Today I found the housing screws would still not move. I even tried a T10 Torx bit which fitted tightly in my 2mm pre-drilled holes but that just turned when torque was applied. A 2.5mm drill quickly spun the screw heads free but leaves me with a much more difficult cleaning job in the threaded holes. BTW: The screws are 3mm, domed, hex socket head in case you were wondering. I think I shall order some stainless steel examples to replace the originals. A 2.5mm, left hand drill would be very useful to clear the remaining debris if I knew where to find one.
Most of the weight of the instrument is in the sturdy, cast aluminium, prism housing. Which is fitted with standard tripod screw holes in the base. A simple finder throws a tiny image of the sun in the top, round window when aligned. A handy feature when the sun is too bright to point the telescope.
As I was unable to unscrew the eyepiece holder I decided to remove the prism to allow easy access to the UV/IR blocking filter. The images show the prism guide groove and Sun finder projection prism. The main prism is best handled by the attached blocks to avoid smearing grease on the active prism faces. Two projecting pins slide in the body's guide groove. The block is [allegedly] fixed to the prism by a high viscosity glue so the prism can be gently 'righted' perpendicular to the housing. In this PST the prism is rotated slightly anticlockwise. Which seems to be quite typical judging from PST owner's images posted online. It did feel as if it was giving slightly to finger pressure but I'll wait for re-assembly to check prism alignment.
Removing the prism allowed me to slip a small mirror in at 45° to photograph the ITF, UV/IR filter 'head-on,' with flash. It looks awful in the image though the reflective outer surface is actually flawless and nicely blue coated. So I'm not quite sure where the 'orange peel' is actually situated. Presumably on the back side of the ITF, UV/IR blocking filter? Another filter, in the form of a square block lies under the UV/IR filter.

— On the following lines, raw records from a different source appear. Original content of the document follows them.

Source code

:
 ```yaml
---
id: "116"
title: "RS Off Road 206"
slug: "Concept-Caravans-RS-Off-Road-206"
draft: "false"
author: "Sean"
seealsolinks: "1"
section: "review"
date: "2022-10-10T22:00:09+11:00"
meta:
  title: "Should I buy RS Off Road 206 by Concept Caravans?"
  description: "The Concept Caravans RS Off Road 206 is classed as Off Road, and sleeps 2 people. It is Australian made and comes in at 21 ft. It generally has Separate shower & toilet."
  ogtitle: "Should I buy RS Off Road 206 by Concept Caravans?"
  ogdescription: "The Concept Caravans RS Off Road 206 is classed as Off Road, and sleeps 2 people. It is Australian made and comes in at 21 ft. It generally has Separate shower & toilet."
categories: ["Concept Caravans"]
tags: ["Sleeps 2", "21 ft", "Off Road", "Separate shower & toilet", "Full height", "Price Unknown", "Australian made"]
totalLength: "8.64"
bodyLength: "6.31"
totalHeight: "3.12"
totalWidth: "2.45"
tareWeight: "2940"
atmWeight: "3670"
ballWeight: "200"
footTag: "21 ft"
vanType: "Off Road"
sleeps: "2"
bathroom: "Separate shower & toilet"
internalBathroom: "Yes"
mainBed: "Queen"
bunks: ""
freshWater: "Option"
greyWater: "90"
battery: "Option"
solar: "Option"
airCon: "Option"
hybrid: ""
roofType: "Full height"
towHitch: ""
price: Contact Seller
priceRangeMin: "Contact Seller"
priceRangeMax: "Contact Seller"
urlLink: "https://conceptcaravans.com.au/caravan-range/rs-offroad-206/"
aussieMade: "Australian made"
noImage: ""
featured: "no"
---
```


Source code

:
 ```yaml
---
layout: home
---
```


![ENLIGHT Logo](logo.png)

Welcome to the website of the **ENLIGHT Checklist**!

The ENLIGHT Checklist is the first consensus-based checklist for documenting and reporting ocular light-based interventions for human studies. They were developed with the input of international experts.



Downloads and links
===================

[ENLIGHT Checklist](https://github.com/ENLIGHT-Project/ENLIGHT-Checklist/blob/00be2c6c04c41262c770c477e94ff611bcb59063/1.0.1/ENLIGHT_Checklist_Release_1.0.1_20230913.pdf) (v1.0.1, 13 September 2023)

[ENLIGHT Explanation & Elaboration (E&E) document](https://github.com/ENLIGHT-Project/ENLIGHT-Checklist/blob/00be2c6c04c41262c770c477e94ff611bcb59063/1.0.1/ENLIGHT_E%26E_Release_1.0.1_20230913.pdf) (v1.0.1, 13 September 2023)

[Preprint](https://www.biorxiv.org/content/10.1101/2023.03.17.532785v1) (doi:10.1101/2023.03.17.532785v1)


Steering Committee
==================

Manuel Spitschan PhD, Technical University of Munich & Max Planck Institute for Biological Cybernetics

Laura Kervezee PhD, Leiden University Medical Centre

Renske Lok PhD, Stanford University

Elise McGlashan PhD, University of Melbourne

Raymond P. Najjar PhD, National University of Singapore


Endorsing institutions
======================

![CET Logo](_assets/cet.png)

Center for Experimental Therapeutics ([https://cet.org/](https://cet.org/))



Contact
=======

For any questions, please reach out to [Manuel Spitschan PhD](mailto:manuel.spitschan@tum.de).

Further online research for PST and rust resulted in more information. The rust appears between the filters as a result of moisture and/or heat stress. Meade offered a replacement for the rusty objectives and repaired other filter problems under guarantee but the long term reliability of the PST remains in doubt. Repairs outside the guarantee period are reported to be very slow and costly.

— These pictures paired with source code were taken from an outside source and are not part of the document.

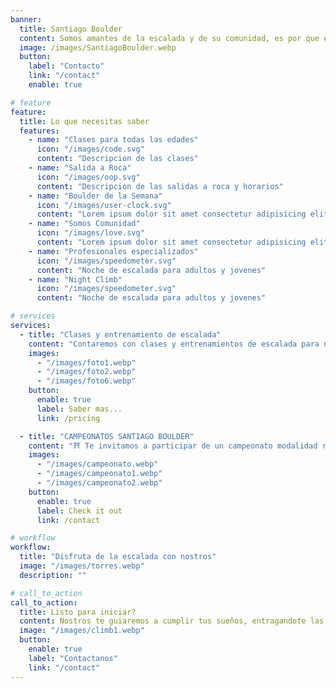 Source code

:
 ```yaml
---
banner:
  title: Santiago Boulder
  content: Somos amantes de la escalada y de su comunidad, es por que eso que pensamos en todo lo necesario para el progreso de esta hermosa disciplina, creando un espacio integral de atención ( kinesiología, optometria deportiva, psicología deportiva, masajes, yoga, nutrición).
  image: /images/SantiagoBoulder.webp
  button:
    label: "Contacto"
    link: "/contact"
    enable: true

# feature
feature:
  title: Lo que necesitas saber
  features:
    - name: "Clases para todas las edades"
      icon: "/images/code.svg"
      content: "Descripcion de las clases"
    - name: "Salida a Roca"
      icon: "/images/oop.svg"
      content: "Descripcion de las salidas a roca y horarios"
    - name: "Boulder de la Semana"
      icon: "/images/user-clock.svg"
      content: "Lorem ipsum dolor sit amet consectetur adipisicing elit quam nihil"
    - name: "Somos Comunidad"
      icon: "/images/love.svg"
      content: "Lorem ipsum dolor sit amet consectetur adipisicing elit quam nihil"
    - name: "Profesionales especializados"
      icon: "/images/speedometer.svg"
      content: "Noche de escalada para adultos y jovenes"
    - name: "Night Climb"
      icon: "/images/speedometer.svg"
      content: "Noche de escalada para adultos y jovenes"

# services
services:
  - title: "Clases y entrenamiento de escalada"
    content: "Contaremos con clases y entrenamientos de escalada para niños, niñas y adultos, contemplando diversas categorías ( principiante, avanzado/a y experto/a)"
    images:
      - "/images/foto1.webp"
      - "/images/foto2.webp"
      - "/images/foto6.webp"
    button:
      enable: true
      label: Saber mas...
      link: /pricing

  - title: "CAMPEONATOS SANTIAGO BOULDER"
    content: "⛩️ Te invitamos a participar de un campeonato modalidad ronda Americana el día domingo 28 de Julio ⛩️ Tendremos 2 categorías Novicio/Novicia: cinta Verde, Azul y Naranja (v0-v3) Avanzado/Avanzada: cinta Naranja, Rojo y Negra (v3-v6)"
    images:
      - "/images/campeonato.webp"
      - "/images/campeonato1.webp"
      - "/images/campeonato2.webp"
    button:
      enable: true
      label: Check it out
      link: /contact

# workflow
workflow:
  title: "Disfruta de la escalada con nostros"
  image: "/images/torres.webp"
  description: ""

# call_to_action
call_to_action:
  title: Listo para iniciar?
  content: Nostros te guiaremos a cumplir tus sueños, entragandote las herramientas en el mundo de la escalada
  image: "/images/climb1.webp"
  button:
    enable: true
    label: "Contactanos"
    link: "/contact"
---
```

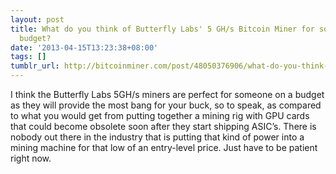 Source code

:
 ```yaml
---
layout: post
title: What do you think of Butterfly Labs' 5 GH/s Bitcoin Miner for someone on a
  budget?
date: '2013-04-15T13:23:38+08:00'
tags: []
tumblr_url: http://bitcoinminer.com/post/48050376906/what-do-you-think-of-butterfly-labs-5-ghs
---
```

I think the Butterfly Labs 5GH/s miners are perfect for someone on a budget as they will provide the most bang for your buck, so to speak, as compared to what you would get from putting together a mining rig with GPU cards that could become obsolete soon after they start shipping ASIC’s. There is nobody out there in the industry that is putting that kind of power into a mining machine for that low of an entry-level price. Just have to be patient right now.
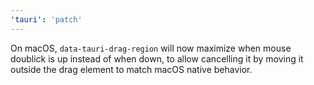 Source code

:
 ```yaml
---
'tauri': 'patch'
---
```


On macOS, `data-tauri-drag-region` will now maximize when mouse doublick is up instead of when down, to allow cancelling it by moving it outside the drag element to match macOS native behavior.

I still need to remove the eyepiece holder to unscrew the ITF, UV/IR filter's locking ring. A large DIY outlet in the city has the 'Boa" type strap wrenches I need. I'd order a pair online but need to visit another outlet nearby which has 2mm screw extractors in their cased, multiple sets. Which I am very unlikely ever to use again. I already have a set but of five but the smallest is much too big. Unfortunately this second chain doesn't offer online sales. So a 50 mile journey seems likely. Though I could postpone the screw extractors until later. Dismantling the PST takes greater precedence if I am to progress.